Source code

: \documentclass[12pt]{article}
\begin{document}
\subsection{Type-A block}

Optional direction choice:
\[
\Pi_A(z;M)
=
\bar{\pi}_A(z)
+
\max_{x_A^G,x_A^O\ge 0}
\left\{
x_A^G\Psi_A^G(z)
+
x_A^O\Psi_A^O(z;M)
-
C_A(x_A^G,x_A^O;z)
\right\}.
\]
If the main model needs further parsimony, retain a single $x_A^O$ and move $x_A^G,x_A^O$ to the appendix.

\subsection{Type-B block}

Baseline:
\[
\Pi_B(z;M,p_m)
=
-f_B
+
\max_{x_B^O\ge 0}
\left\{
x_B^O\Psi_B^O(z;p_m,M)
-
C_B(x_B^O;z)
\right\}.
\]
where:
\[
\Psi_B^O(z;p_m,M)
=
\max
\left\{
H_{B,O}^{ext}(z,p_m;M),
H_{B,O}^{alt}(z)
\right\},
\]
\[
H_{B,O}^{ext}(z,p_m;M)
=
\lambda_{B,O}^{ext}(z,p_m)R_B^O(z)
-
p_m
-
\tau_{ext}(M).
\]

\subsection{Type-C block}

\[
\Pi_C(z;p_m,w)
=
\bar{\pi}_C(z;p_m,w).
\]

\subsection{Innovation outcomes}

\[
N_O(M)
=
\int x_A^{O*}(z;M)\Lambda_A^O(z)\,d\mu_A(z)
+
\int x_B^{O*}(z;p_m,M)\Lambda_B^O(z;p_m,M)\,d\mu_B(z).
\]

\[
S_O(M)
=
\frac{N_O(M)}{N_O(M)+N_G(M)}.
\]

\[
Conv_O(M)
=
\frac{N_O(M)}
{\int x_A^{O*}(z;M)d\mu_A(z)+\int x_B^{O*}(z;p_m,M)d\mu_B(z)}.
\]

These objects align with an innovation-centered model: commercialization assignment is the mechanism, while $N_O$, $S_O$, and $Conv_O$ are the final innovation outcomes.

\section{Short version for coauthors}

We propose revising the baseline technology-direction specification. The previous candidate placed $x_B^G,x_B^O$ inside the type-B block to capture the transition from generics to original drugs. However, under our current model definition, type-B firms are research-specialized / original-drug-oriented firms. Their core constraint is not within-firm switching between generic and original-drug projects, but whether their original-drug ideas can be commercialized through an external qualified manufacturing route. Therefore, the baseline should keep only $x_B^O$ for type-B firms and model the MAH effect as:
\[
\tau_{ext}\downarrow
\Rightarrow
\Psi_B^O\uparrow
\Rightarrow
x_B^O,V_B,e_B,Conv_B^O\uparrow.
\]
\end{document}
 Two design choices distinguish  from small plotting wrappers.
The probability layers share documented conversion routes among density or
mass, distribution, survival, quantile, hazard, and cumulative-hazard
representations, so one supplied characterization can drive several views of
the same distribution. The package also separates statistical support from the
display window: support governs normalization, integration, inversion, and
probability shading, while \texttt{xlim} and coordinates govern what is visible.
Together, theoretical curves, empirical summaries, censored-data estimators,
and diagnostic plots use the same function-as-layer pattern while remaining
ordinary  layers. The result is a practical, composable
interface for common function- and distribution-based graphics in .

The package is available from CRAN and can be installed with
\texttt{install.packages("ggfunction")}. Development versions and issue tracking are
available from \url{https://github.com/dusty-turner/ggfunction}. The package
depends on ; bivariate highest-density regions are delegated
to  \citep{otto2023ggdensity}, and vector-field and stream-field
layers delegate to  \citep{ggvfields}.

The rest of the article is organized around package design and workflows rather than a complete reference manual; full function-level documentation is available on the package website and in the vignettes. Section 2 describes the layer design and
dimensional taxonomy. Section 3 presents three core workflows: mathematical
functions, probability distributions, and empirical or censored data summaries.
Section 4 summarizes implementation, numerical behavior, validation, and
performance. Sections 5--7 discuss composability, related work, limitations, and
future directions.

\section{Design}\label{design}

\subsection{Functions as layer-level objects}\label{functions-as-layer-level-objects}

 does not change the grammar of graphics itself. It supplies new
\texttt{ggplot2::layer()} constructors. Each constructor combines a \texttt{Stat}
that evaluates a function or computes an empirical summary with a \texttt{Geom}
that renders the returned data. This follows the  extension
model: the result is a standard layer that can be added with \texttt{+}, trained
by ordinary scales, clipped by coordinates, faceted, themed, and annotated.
*****
# [EXERCISE PROMPT]
Where a line of the material holds the word "empirical", copy that line.

# [WRITTEN REPLY]
Together, theoretical curves, empirical summaries, censored-data estimators,
functions, probability distributions, and empirical or censored data summaries.
that evaluates a function or computes an empirical summary with a \texttt{Geom}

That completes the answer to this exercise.